Plain-text document sources =
+---+
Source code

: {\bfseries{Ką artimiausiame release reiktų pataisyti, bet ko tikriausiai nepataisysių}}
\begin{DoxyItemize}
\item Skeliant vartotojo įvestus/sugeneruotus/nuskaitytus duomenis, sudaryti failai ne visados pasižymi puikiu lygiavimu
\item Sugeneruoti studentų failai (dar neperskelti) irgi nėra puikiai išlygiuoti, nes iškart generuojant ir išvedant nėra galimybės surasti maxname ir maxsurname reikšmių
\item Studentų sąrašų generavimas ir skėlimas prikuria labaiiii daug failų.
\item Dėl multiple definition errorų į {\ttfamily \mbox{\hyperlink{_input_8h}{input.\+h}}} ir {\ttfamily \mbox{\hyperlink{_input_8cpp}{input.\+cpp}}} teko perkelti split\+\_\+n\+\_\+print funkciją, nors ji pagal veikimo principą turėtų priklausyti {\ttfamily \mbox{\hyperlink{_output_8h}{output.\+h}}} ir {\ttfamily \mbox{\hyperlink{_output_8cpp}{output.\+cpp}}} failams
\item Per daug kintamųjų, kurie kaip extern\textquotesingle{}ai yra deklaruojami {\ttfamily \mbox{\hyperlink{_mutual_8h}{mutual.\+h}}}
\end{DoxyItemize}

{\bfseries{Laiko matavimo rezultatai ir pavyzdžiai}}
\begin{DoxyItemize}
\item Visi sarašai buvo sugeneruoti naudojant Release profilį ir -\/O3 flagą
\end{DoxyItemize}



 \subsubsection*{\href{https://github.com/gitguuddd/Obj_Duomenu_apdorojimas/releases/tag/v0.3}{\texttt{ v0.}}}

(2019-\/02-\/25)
+---+
What the task asks =
Only the last part of the records is wanted. Repeat it exactly, beginning at the line containing "pasižymi puikiu lygiavimu" and ending at the final line.

Exercise output =
\item Skeliant vartotojo įvestus/sugeneruotus/nuskaitytus duomenis, sudaryti failai ne visados pasižymi puikiu lygiavimu
\item Sugeneruoti studentų failai (dar neperskelti) irgi nėra puikiai išlygiuoti, nes iškart generuojant ir išvedant nėra galimybės surasti maxname ir maxsurname reikšmių
\item Studentų sąrašų generavimas ir skėlimas prikuria labaiiii daug failų.
\item Dėl multiple definition errorų į {\ttfamily \mbox{\hyperlink{_input_8h}{input.\+h}}} ir {\ttfamily \mbox{\hyperlink{_input_8cpp}{input.\+cpp}}} teko perkelti split\+\_\+n\+\_\+print funkciją, nors ji pagal veikimo principą turėtų priklausyti {\ttfamily \mbox{\hyperlink{_output_8h}{output.\+h}}} ir {\ttfamily \mbox{\hyperlink{_output_8cpp}{output.\+cpp}}} failams
\item Per daug kintamųjų, kurie kaip extern\textquotesingle{}ai yra deklaruojami {\ttfamily \mbox{\hyperlink{_mutual_8h}{mutual.\+h}}}
\end{DoxyItemize}

{\bfseries{Laiko matavimo rezultatai ir pavyzdžiai}}
\begin{DoxyItemize}
\item Visi sarašai buvo sugeneruoti naudojant Release profilį ir -\/O3 flagą
\end{DoxyItemize}



 \subsubsection*{\href{https://github.com/gitguuddd/Obj_Duomenu_apdorojimas/releases/tag/v0.3}{\texttt{ v0.}}}

(2019-\/02-\/25)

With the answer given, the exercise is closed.